• _Requirement_
Give back, word for word, the lines in the listing below from the one holding "un objeto tenga más de un nombre, por ejemplo" down to the one holding "puede leer, escribir", both ends included.

BEGIN Material for this exercise

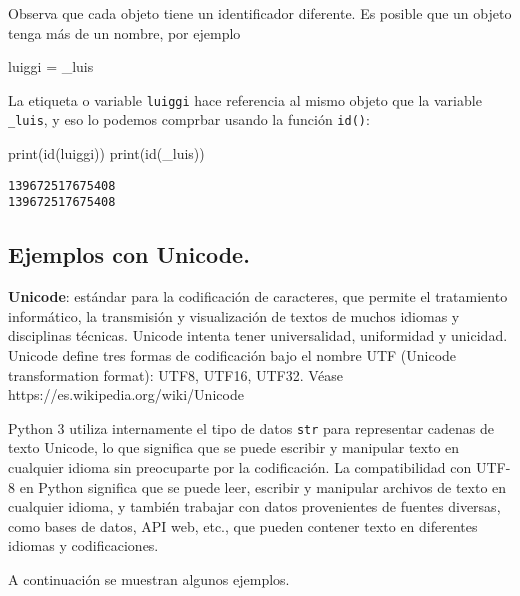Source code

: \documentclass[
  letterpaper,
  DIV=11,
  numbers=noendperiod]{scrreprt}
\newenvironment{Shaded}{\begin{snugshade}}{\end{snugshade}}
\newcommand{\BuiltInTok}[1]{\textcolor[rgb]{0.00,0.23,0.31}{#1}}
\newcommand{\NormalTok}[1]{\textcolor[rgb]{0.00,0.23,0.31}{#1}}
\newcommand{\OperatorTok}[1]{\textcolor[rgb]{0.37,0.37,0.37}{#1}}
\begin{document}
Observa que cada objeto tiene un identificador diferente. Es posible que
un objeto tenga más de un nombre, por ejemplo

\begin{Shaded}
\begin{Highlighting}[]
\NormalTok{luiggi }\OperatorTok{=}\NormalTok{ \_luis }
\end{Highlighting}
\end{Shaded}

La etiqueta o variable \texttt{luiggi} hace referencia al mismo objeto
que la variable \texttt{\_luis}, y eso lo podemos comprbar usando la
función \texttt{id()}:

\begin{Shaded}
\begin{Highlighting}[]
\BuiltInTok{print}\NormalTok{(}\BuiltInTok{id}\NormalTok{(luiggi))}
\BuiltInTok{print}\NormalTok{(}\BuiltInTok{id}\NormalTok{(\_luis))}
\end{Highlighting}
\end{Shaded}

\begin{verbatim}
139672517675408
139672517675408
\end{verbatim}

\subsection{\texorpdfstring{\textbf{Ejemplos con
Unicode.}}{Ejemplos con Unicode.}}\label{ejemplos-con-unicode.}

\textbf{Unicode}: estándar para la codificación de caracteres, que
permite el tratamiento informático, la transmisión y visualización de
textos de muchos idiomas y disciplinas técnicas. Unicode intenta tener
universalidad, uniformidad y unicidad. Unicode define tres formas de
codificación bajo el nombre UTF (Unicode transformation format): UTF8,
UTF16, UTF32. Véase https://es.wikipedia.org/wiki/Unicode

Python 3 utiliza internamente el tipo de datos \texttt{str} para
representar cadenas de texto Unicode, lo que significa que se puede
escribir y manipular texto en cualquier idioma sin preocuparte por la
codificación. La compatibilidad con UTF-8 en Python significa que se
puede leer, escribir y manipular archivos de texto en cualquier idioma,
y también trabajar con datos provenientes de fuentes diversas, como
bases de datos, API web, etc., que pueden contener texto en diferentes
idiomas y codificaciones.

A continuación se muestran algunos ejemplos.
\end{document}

END Material for this exercise
BEGIN Material for this exercise

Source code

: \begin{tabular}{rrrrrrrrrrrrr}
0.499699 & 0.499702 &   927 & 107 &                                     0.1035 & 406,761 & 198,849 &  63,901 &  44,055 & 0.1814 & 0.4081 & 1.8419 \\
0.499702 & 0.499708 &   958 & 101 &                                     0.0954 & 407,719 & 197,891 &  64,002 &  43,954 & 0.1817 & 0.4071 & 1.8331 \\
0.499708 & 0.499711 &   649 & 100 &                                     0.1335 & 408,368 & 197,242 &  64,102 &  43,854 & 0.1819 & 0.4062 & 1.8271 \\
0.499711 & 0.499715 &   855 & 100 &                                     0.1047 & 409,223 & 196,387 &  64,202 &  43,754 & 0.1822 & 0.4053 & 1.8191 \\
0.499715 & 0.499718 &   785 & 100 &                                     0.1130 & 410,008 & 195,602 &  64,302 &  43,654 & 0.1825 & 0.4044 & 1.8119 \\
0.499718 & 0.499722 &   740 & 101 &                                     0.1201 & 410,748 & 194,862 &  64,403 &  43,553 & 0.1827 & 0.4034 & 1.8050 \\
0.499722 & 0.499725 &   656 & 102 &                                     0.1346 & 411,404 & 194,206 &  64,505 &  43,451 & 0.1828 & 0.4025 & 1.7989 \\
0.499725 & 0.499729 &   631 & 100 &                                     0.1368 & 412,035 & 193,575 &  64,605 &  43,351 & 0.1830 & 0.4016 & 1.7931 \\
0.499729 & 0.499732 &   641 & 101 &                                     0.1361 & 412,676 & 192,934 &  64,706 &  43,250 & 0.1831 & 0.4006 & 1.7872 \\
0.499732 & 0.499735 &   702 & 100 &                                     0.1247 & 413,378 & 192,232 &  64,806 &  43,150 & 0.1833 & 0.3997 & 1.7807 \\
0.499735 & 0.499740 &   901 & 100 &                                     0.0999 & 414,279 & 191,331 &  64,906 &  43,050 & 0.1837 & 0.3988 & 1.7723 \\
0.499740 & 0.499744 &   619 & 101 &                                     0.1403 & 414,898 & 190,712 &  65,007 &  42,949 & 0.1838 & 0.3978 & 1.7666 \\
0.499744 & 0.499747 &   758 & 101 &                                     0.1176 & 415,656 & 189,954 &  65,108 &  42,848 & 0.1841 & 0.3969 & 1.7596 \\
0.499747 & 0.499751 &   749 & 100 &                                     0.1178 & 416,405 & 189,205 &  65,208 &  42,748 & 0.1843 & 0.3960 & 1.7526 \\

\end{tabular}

END Material for this exercise

• _Exercise result_
un objeto tenga más de un nombre, por ejemplo

\begin{Shaded}
\begin{Highlighting}[]
\NormalTok{luiggi }\OperatorTok{=}\NormalTok{ \_luis }
\end{Highlighting}
\end{Shaded}

La etiqueta o variable \texttt{luiggi} hace referencia al mismo objeto
que la variable \texttt{\_luis}, y eso lo podemos comprbar usando la
función \texttt{id()}:

\begin{Shaded}
\begin{Highlighting}[]
\BuiltInTok{print}\NormalTok{(}\BuiltInTok{id}\NormalTok{(luiggi))}
\BuiltInTok{print}\NormalTok{(}\BuiltInTok{id}\NormalTok{(\_luis))}
\end{Highlighting}
\end{Shaded}

\begin{verbatim}
139672517675408
139672517675408
\end{verbatim}

\subsection{\texorpdfstring{\textbf{Ejemplos con
Unicode.}}{Ejemplos con Unicode.}}\label{ejemplos-con-unicode.}

\textbf{Unicode}: estándar para la codificación de caracteres, que
permite el tratamiento informático, la transmisión y visualización de
textos de muchos idiomas y disciplinas técnicas. Unicode intenta tener
universalidad, uniformidad y unicidad. Unicode define tres formas de
codificación bajo el nombre UTF (Unicode transformation format): UTF8,
UTF16, UTF32. Véase https://es.wikipedia.org/wiki/Unicode

Python 3 utiliza internamente el tipo de datos \texttt{str} para
representar cadenas de texto Unicode, lo que significa que se puede
escribir y manipular texto en cualquier idioma sin preocuparte por la
codificación. La compatibilidad con UTF-8 en Python significa que se
puede leer, escribir y manipular archivos de texto en cualquier idioma,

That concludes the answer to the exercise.